→ SUPPLIED DATA
______________________________
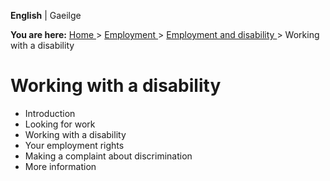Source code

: **English** |  Gaeilge 

**You are here:** [ Home ](/en/) > [ Employment ](/en/employment/) > [
Employment and disability ](/en/employment/employment-and-disability/) >
Working with a disability

#  Working with a disability

  * Introduction 
  * Looking for work 
  * Working with a disability 
  * Your employment rights 
  * Making a complaint about discrimination 
  * More information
______________________________
→ ASSIGNMENT
When you reach the line containing "Your employment rights" in the data above, retype it and each line after it through the final one, exactly as written.

→ ANSWER SPACE
  * Your employment rights 
  * Making a complaint about discrimination 
  * More information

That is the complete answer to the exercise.